### [What you should do]
A line qualifies if it holds the string "AsyncResolver". Copy every qualifying line from the records.

### [Input data]
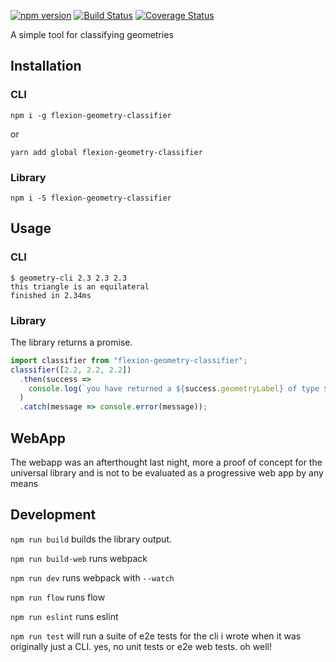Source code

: [![npm version](https://badge.fury.io/js/flexion-geometry-classifier.svg)](https://badge.fury.io/js/flexion-geometry-classifier)
[![Build Status](https://travis-ci.org/acao/flexion-geometry-classifier.svg?branch=master)](https://travis-ci.org/acao/flexion-geometry-classifier)
[![Coverage Status](https://coveralls.io/repos/github/acao/flexion-geometry-classifier/badge.svg?branch=master)](https://coveralls.io/github/acao/flexion-geometry-classifier?branch=master)

A simple tool for classifying geometries

## Installation

### CLI

`npm i -g flexion-geometry-classifier`

or

`yarn add global flexion-geometry-classifier`

### Library

`npm i -S flexion-geometry-classifier`

## Usage

### CLI

```
$ geometry-cli 2.3 2.3 2.3
this triangle is an equilateral
finished in 2.34ms
```

### Library

The library returns a promise.

```js
import classifier from "flexion-geometry-classifier";
classifier([2.2, 2.2, 2.2])
  .then(success =>
    console.log(`you have returned a ${success.geometryLabel} of type ${success.type}`)
  )
  .catch(message => console.error(message));
```

## WebApp

The webapp was an afterthought last night, more a proof of concept for the universal library and is not to be evaluated as a progressive web app by any means

## Development

`npm run build` builds the library output.

`npm run build-web` runs webpack

`npm run dev` runs webpack with `--watch`

`npm run flow` runs flow

`npm run eslint` runs eslint

`npm run test` will run a suite of e2e tests for the cli i wrote when it was originally just a CLI. yes, no unit tests or e2e web tests. oh well!
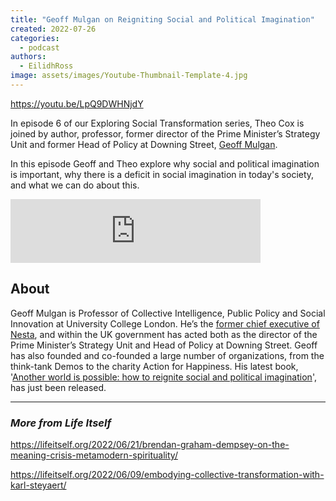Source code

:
 ```yaml
---
title: "Geoff Mulgan on Reigniting Social and Political Imagination"
created: 2022-07-26
categories: 
  - podcast
authors: 
  - EilidhRoss
image: assets/images/Youtube-Thumbnail-Template-4.jpg
---
```


https://youtu.be/LpQ9DWHNjdY

In episode 6 of our Exploring Social Transformation series, Theo Cox is joined by author, professor, former director of the Prime Minister’s Strategy Unit and former Head of Policy at Downing Street, [Geoff Mulgan](https://www.geoffmulgan.com/).

In this episode Geoff and Theo explore why social and political imagination is important, why there is a deficit in social imagination in today's society, and what we can do about this.

<iframe src="https://anchor.fm/life-itself/embed/episodes/Geoff-Mulgan-on-Reigniting-Social-and-Political-Imagination-e1lm1vn" height="102px" width="400px" frameborder="0" scrolling="no"></iframe>

## About

Geoff Mulgan is Professor of Collective Intelligence, Public Policy and Social Innovation at University College London. He’s the [former chief executive of Nesta](https://www.nesta.org.uk/team/geoff-mulgan/), and within the UK government has acted both as the director of the Prime Minister’s Strategy Unit and Head of Policy at Downing Street. Geoff has also founded and co-founded a large number of organizations, from the think-tank Demos to the charity Action for Happiness. His latest book, '[Another world is possible: how to reignite social and political imagination](https://www.amazon.co.uk/Another-World-Possible-Political-Imagination/dp/1787386910)', has just been released.

* * *

### _More from Life Itself_

https://lifeitself.org/2022/06/21/brendan-graham-dempsey-on-the-meaning-crisis-metamodern-spirituality/

https://lifeitself.org/2022/06/09/embodying-collective-transformation-with-karl-steyaert/
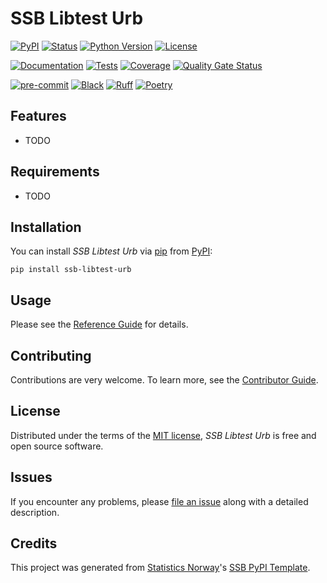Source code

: # SSB Libtest Urb

[![PyPI](https://img.shields.io/pypi/v/ssb-libtest-urb.svg)][pypi status]
[![Status](https://img.shields.io/pypi/status/ssb-libtest-urb.svg)][pypi status]
[![Python Version](https://img.shields.io/pypi/pyversions/ssb-libtest-urb)][pypi status]
[![License](https://img.shields.io/pypi/l/ssb-libtest-urb)][license]

[![Documentation](https://github.com/statisticsnorway/ssb-libtest-urb/actions/workflows/docs.yml/badge.svg)][documentation]
[![Tests](https://github.com/statisticsnorway/ssb-libtest-urb/actions/workflows/tests.yml/badge.svg)][tests]
[![Coverage](https://sonarcloud.io/api/project_badges/measure?project=statisticsnorway_ssb-libtest-urb&metric=coverage)][sonarcov]
[![Quality Gate Status](https://sonarcloud.io/api/project_badges/measure?project=statisticsnorway_ssb-libtest-urb&metric=alert_status)][sonarquality]

[![pre-commit](https://img.shields.io/badge/pre--commit-enabled-brightgreen?logo=pre-commit&logoColor=white)][pre-commit]
[![Black](https://img.shields.io/badge/code%20style-black-000000.svg)][black]
[![Ruff](https://img.shields.io/endpoint?url=https://raw.githubusercontent.com/astral-sh/ruff/main/assets/badge/v2.json)](https://github.com/astral-sh/ruff)
[![Poetry](https://img.shields.io/endpoint?url=https://python-poetry.org/badge/v0.json)][poetry]

[pypi status]: https://pypi.org/project/ssb-libtest-urb/
[documentation]: https://statisticsnorway.github.io/ssb-libtest-urb
[tests]: https://github.com/statisticsnorway/ssb-libtest-urb/actions?workflow=Tests

[sonarcov]: https://sonarcloud.io/summary/overall?id=statisticsnorway_ssb-libtest-urb
[sonarquality]: https://sonarcloud.io/summary/overall?id=statisticsnorway_ssb-libtest-urb
[pre-commit]: https://github.com/pre-commit/pre-commit
[black]: https://github.com/psf/black
[poetry]: https://python-poetry.org/

## Features

- TODO

## Requirements

- TODO

## Installation

You can install _SSB Libtest Urb_ via [pip] from [PyPI]:

```console
pip install ssb-libtest-urb
```

## Usage

Please see the [Reference Guide] for details.

## Contributing

Contributions are very welcome.
To learn more, see the [Contributor Guide].

## License

Distributed under the terms of the [MIT license][license],
_SSB Libtest Urb_ is free and open source software.

## Issues

If you encounter any problems,
please [file an issue] along with a detailed description.

## Credits

This project was generated from [Statistics Norway]'s [SSB PyPI Template].

[statistics norway]: https://www.ssb.no/en
[pypi]: https://pypi.org/
[ssb pypi template]: https://github.com/statisticsnorway/ssb-pypitemplate
[file an issue]: https://github.com/statisticsnorway/ssb-libtest-urb/issues
[pip]: https://pip.pypa.io/

<!-- github-only -->

[license]: https://github.com/statisticsnorway/ssb-libtest-urb/blob/main/LICENSE
[contributor guide]: https://github.com/statisticsnorway/ssb-libtest-urb/blob/main/CONTRIBUTING.md
[reference guide]: https://statisticsnorway.github.io/ssb-libtest-urb/reference.html
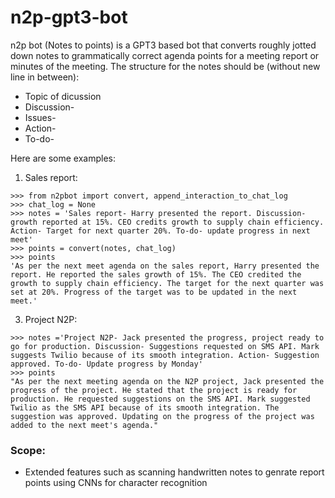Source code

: # n2p-gpt3-bot

n2p bot (Notes to points) is a GPT3 based bot that converts roughly jotted down notes to grammatically correct agenda points for a meeting report or minutes of the meeting.
The structure for the notes should be (without new line in between):
* Topic of dicussion
* Discussion-
* Issues- 
* Action-
* To-do-

Here are some examples:
1. Sales report:
  ```
  >>> from n2pbot import convert, append_interaction_to_chat_log
  >>> chat_log = None
  >>> notes = 'Sales report- Harry presented the report. Discussion- growth reported at 15%. CEO credits growth to supply chain efficiency. Action- Target for next quarter 20%. To-do- update progress in next meet'
  >>> points = convert(notes, chat_log)
  >>> points
'As per the next meet agenda on the sales report, Harry presented the report. He reported the sales growth of 15%. The CEO credited the growth to supply chain efficiency. The target for the next quarter was set at 20%. Progress of the target was to be updated in the next meet.'
```
3. Project N2P:
  ```
  >>> notes ='Project N2P- Jack presented the progress, project ready to go for production. Discussion- Suggestions requested on SMS API. Mark suggests Twilio because of its smooth integration. Action- Suggestion approved. To-do- Update progress by Monday'
  >>> points
  "As per the next meeting agenda on the N2P project, Jack presented the progress of the project. He stated that the project is ready for production. He requested suggestions on the SMS API. Mark suggested Twilio as the SMS API because of its smooth integration. The suggestion was approved. Updating on the progress of the project was added to the next meet's agenda."
  ```
  
  ### Scope: 
  * Extended features such as scanning handwritten notes to genrate report points using CNNs for character recognition
  
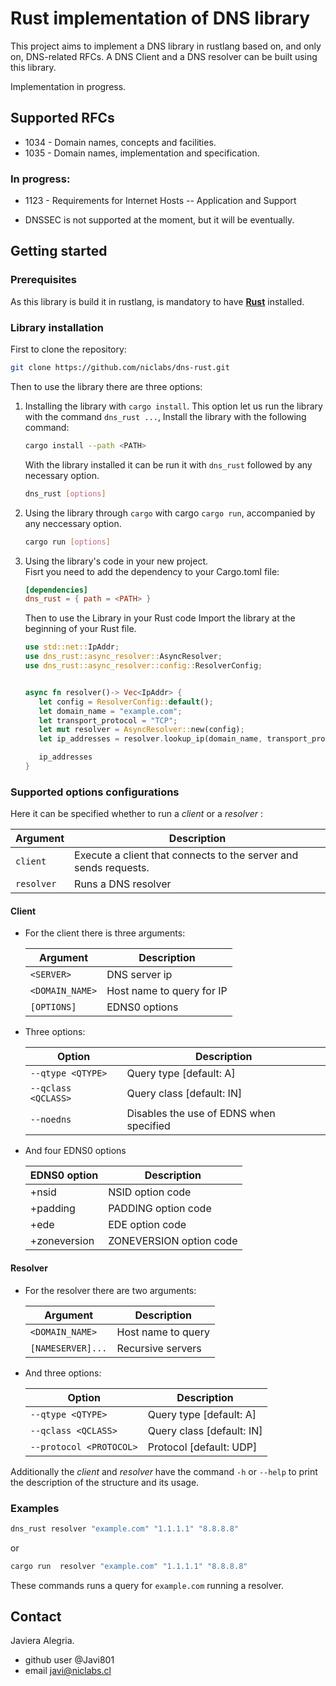 # Rust implementation of DNS library

This project aims to implement a DNS library in rustlang based on, and only on, DNS-related RFCs. 
A DNS Client and a DNS resolver can be built using this library.

Implementation in progress.

## Supported RFCs 

* 1034 - Domain names, concepts and facilities. 
* 1035 - Domain names, implementation and specification. 

### In progress:

* 1123 - Requirements for Internet Hosts -- Application and Support

* DNSSEC is not supported at the moment, but it will be eventually.

## Getting started

### Prerequisites

As this library is build it in rustlang, is mandatory to have [**Rust**](https://www.rust-lang.org/learn/get-started) installed.

### Library installation

First to clone the repository:
```sh
git clone https://github.com/niclabs/dns-rust.git
```

Then to use the library there are three options:

1. Installing the library with `cargo install`. This option let us run the library with the command `dns_rust ...`, Install the library with the following command:
   ```sh
   cargo install --path <PATH>
   ```

   With the library installed it can be run it with `dns_rust` followed by any necessary option.

   ```sh
   dns_rust [options]
   ```

2. Using the library through `cargo` with cargo `cargo run`, accompanied by any neccessary option.
   ```sh
   cargo run [options]
   ```
3. Using the library's code in your new project. \
   Fisrt you need to add the dependency to your Cargo.toml file:

   ```toml
   [dependencies]
   dns_rust = { path = <PATH> }
   ```
   Then to use the Library in your Rust code Import the library at the beginning of your Rust file.
   
   
   ```rust
   use std::net::IpAddr;
   use dns_rust::async_resolver::AsyncResolver;
   use dns_rust::async_resolver::config::ResolverConfig;


   async fn resolver()-> Vec<IpAddr> {
      let config = ResolverConfig::default();
      let domain_name = "example.com";
      let transport_protocol = "TCP";
      let mut resolver = AsyncResolver::new(config);
      let ip_addresses = resolver.lookup_ip(domain_name, transport_protocol).await.unwrap();

      ip_addresses
   }
   ```

### Supported options configurations
Here it can be specified whether to run a *client* or a *resolver* :

| Argument | Description                                                      |
|----------|------------------------------------------------------------------|
|   `client`   | Execute a client that connects to the server and sends requests. |
|   `resolver`   | Runs a DNS resolver                                              |

#### Client

 - For the client there is three arguments:

   | Argument        | Description               |
   |-----------------|---------------------------|
   | `<SERVER>`      | DNS server ip             |
   | `<DOMAIN_NAME>` | Host name to query for IP |
   | `[OPTIONS]`     | EDNS0 options             |

- Three options:

   | Option              | Description                             |
   |---------------------|-----------------------------------------| 
   | `--qtype <QTYPE>`   | Query type [default: A]                 |
   | `--qclass <QCLASS>` | Query class [default: IN]               |
   | `--noedns`          | Disables the use of EDNS when specified |

- And four EDNS0 options

   | EDNS0 option | Description             |
   |--------------|-------------------------|
   | +nsid        | NSID option code        |
   | +padding     | PADDING option code     |
   | +ede         | EDE option code         |
   | +zoneversion | ZONEVERSION option code |
   

#### Resolver

- For the resolver there are two arguments:

   | Argument          | Description|
   |-------------------|------------| 
   | `<DOMAIN_NAME>`   | Host name to query |
   | `[NAMESERVER]...` | Recursive servers |

- And three options:

   | Option                  | Description|
   |-------------------------|------------| 
   | `--qtype <QTYPE>`       | Query type [default: A] |
   | `--qclass <QCLASS>`     |Query class [default: IN]|
   | `--protocol <PROTOCOL>` | Protocol [default: UDP] |

Additionally the *client* and *resolver* have the command `-h` or `--help` to print the description of the structure and its usage.

### Examples

```sh
dns_rust resolver "example.com" "1.1.1.1" "8.8.8.8" 
```
or

```sh
cargo run  resolver "example.com" "1.1.1.1" "8.8.8.8"
```

These commands runs a query for `example.com` running a resolver.

## Contact

Javiera Alegria.
- github user @Javi801
- email javi@niclabs.cl
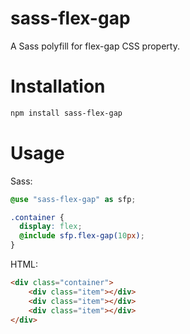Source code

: # sass-flex-gap
A Sass polyfill for flex-gap CSS property.

# Installation

```bash
npm install sass-flex-gap
```

# Usage

Sass:

```scss
@use "sass-flex-gap" as sfp;

.container {
  display: flex;
  @include sfp.flex-gap(10px);
}
```

HTML:
```html
<div class="container">
    <div class="item"></div>
    <div class="item"></div>
    <div class="item"></div>
</div>
```
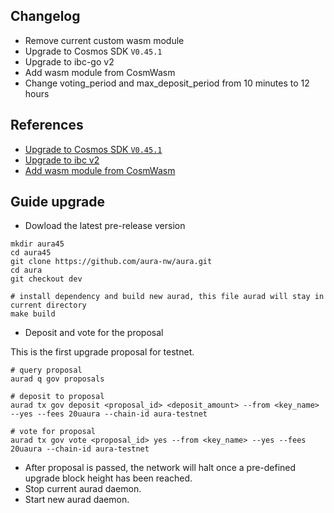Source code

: ## Changelog

- Remove current custom wasm module
- Upgrade to Cosmos SDK `V0.45.1`
- Upgrade to ibc-go v2
- Add wasm module from CosmWasm
- Change voting_period and max_deposit_period from 10 minutes to 12 hours

## References

- [Upgrade to Cosmos SDK `V0.45.1`](https://github.com/cosmos/cosmos-sdk/tree/master/docs/migrations)
- [Upgrade to ibc v2](https://github.com/cosmos/ibc-go/blob/main/docs/migrations/v1-to-v2.md)
- [Add wasm module from CosmWasm](https://docs.cosmwasm.com/docs/1.0/integration#integrating-wasmd)

## Guide upgrade

- Dowload the latest pre-release version

```
mkdir aura45
cd aura45
git clone https://github.com/aura-nw/aura.git
cd aura
git checkout dev

# install dependency and build new aurad, this file aurad will stay in current directory
make build
```

- Deposit and vote for the proposal

This is the first upgrade proposal for testnet.
```
# query proposal
aurad q gov proposals

# deposit to proposal
aurad tx gov deposit <proposal_id> <deposit_amount> --from <key_name> --yes --fees 20uaura --chain-id aura-testnet

# vote for proposal
aurad tx gov vote <proposal_id> yes --from <key_name> --yes --fees 20uaura --chain-id aura-testnet

```

- After proposal is passed, the network will halt once a pre-defined upgrade block height has been reached.
- Stop current aurad daemon.
- Start new aurad daemon.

### [Solved exercise]
   use dns_rust::async_resolver::AsyncResolver;
      let mut resolver = AsyncResolver::new(config);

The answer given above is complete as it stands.